Re:"terrorism" - If there are dead civilians laying around, you've got "terrorism" or "counter-terrorism". What if a base of soldiers is blown up at night? More terrorism. These are all military attacks in any event.
Some comments from the US military on the definition
"Terrorism is common practice in insurgencies, but insurgents are not necessarily terrorists if they comply with the rules of war and do not engage in those forms of violence identified as terrorist acts"
terrorism.com
Some critical thoughts on that definition from my favorite liberal linguist re: "terrorism"
"...The Culture of Terrorism"
"Take, say, a word like `terrorism,' for example. Like most terms of political discourse it has two meanings: there's a literal meaning ... "the calculated use of violence against civilians to intimidate, induce fear, often to kill, for some political, religious, or other end."
That's terrorism, according to its official definition.
But that definition can't be used. Because if that definition is used, you get all the wrong consequences. For one thing, that definition turns out to be almost the same as the definition of official U.S. policy. Except, when it's U.S. policy, it's called `counter-insurgency' or `low-intensity conflict' or some other name. But, in fact, if you look at the definition, it's essentially terrorism. In fact, almost a paraphrase. Furthermore, if you apply the literal definition, you conclude that the U.S. is a leading terrorist state because it engages in these practices all the time.... which has been condemned by the World Court and the Security Council for terrorism, in this sense. And the same is true of its allies. So, right now, they're putting together what they call a `coalition against terror', for the `war on terror', and if you run down the list, every one of them is a leading terrorist state.
So obviously you can't use that definition. So therefore, there's a propagandistic definition which is the one actually used and in that definition terrorism is "terrorism which is directed against the United States or its allies and carried out by enemies." Well, that's the propagandistic use and, if you read the newspapers and the scholarly literature, they're always using that use. And that's not just the U.S. Every country does that, even the worst killers, the worst mass murderers do it. Take the Nazis, they were combating an occupied Europe. They combated what they called terrorism, namely partisan resistance, which often was, in fact, terrorism in the technical sense Resistance usually is.

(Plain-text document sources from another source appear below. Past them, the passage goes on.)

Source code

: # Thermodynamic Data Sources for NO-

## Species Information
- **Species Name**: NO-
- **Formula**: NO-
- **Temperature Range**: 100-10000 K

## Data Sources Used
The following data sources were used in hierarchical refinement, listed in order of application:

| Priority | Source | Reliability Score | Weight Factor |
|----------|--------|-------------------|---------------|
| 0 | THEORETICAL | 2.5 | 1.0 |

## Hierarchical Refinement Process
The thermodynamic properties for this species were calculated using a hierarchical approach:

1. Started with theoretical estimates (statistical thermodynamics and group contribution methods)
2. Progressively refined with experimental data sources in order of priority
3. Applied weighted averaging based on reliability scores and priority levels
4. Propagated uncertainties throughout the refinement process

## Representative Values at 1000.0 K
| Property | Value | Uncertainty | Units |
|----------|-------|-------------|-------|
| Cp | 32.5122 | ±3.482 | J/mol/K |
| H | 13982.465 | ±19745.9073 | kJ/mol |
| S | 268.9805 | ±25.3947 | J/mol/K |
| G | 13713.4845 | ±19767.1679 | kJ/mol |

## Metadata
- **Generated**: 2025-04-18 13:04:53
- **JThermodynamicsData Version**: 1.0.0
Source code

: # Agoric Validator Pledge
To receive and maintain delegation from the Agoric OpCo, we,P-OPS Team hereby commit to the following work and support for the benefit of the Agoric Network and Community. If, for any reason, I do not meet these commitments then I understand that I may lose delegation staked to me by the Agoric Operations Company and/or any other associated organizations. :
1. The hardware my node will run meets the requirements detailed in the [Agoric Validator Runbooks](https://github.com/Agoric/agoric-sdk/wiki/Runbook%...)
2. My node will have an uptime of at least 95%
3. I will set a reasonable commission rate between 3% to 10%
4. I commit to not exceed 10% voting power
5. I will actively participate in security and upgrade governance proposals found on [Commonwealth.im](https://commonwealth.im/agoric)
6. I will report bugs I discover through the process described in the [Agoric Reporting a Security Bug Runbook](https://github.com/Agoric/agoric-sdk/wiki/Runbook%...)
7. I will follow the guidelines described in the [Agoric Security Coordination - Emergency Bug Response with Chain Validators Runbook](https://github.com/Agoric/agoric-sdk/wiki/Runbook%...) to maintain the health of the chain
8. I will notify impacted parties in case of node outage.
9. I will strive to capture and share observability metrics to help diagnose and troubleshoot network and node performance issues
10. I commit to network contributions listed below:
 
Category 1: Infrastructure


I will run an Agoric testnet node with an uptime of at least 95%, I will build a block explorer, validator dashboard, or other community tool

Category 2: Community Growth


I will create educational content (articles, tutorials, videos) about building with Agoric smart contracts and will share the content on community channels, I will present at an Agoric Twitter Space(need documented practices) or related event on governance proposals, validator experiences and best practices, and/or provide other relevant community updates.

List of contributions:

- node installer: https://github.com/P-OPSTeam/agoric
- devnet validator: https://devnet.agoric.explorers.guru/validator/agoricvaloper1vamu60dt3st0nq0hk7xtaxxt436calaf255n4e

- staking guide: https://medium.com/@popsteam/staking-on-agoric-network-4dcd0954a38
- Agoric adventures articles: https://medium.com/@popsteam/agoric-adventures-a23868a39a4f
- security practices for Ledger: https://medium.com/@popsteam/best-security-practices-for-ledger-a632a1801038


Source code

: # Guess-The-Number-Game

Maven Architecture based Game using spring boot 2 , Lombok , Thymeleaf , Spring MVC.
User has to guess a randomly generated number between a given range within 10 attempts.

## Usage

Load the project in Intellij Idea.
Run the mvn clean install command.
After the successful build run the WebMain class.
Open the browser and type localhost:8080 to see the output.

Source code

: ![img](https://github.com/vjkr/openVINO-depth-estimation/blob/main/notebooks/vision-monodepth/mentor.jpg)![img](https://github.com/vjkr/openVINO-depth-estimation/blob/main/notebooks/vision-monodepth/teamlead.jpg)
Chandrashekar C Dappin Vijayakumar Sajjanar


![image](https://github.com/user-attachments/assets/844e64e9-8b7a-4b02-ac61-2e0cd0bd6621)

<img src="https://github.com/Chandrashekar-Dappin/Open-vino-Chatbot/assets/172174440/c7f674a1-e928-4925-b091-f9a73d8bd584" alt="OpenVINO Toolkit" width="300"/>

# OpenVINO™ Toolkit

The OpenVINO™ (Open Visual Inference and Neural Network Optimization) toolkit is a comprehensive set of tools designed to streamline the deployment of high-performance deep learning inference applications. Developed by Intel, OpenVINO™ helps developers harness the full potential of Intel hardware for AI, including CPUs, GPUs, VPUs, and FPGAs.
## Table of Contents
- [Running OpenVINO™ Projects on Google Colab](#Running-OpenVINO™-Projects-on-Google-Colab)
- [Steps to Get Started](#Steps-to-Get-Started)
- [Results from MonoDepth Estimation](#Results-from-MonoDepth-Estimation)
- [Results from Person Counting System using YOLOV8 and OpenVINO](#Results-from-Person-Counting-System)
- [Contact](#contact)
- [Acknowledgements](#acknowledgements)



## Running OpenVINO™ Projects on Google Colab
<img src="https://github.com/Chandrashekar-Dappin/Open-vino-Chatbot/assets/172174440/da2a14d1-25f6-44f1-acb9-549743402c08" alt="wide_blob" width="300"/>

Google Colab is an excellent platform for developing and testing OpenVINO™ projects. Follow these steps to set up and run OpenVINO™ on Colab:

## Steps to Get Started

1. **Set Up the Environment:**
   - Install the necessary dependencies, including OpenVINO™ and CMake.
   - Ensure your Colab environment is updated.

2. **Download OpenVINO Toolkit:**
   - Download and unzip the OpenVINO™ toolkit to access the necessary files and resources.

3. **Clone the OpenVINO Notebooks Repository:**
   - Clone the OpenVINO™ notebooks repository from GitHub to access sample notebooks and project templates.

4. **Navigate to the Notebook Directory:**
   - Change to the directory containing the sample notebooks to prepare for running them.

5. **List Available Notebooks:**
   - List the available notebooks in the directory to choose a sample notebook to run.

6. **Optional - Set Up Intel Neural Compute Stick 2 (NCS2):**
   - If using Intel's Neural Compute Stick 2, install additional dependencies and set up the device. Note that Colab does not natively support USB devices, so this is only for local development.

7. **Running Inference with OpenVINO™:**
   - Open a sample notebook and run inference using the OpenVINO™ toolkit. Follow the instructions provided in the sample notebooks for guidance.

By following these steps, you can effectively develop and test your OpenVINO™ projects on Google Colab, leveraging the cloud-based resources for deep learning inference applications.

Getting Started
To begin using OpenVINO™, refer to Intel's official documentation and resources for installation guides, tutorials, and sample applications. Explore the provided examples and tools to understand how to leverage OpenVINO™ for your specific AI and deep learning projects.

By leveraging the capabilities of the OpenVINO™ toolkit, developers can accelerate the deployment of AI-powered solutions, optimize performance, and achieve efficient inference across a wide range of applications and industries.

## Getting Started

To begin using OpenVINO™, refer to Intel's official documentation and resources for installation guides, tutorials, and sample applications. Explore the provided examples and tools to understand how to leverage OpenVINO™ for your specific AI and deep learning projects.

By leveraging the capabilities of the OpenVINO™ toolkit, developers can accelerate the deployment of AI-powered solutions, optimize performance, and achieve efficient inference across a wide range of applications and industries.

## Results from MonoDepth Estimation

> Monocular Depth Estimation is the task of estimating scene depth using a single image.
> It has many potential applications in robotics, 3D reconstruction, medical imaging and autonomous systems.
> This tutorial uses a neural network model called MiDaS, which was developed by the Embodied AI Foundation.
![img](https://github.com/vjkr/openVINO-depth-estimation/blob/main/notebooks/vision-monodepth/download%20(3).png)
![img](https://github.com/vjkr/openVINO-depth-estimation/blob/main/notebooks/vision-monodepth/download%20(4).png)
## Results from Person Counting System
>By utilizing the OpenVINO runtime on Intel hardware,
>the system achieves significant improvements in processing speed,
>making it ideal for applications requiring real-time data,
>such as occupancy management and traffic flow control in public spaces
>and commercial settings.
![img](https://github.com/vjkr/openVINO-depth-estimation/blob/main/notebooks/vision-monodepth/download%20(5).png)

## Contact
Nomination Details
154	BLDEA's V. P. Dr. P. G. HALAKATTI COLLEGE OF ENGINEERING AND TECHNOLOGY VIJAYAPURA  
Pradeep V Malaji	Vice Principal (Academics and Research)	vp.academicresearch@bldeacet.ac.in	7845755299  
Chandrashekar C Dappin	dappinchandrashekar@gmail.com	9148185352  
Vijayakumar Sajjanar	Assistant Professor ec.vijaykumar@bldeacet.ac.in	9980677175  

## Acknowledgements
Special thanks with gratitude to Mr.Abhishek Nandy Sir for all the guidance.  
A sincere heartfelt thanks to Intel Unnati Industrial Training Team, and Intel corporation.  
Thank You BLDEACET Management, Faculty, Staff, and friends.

The American Revolution is a good example -- plenty of terrorism. So, the Nazis were combating terrorism and they called what they were doing, which was extraordinarily brutal, `counter-terrorism'. And the U.S. basically agreed with them. The U.S. Army, after the war, made extensive use of Nazi training manuals... did studies which did careful analysis of them, thinking what was right, what was wrong -- meaning did it work or didn't it work -- essentially accepting the same framework, and, furthermore, immediately started carrying out the same actions against, pretty much, the same enemies.
The U.S. Army manuals, on what is called `counter-terrorism', drew from German manuals and even involved the high German officers -- Wehrmacht officers -- who were used as consultants. And, in every other state, it's the same. The terrorism they don't like is called `terrorism' and the terrorism they do like, because they carry it out or their allies carry it out, is called `counter-terrorism'.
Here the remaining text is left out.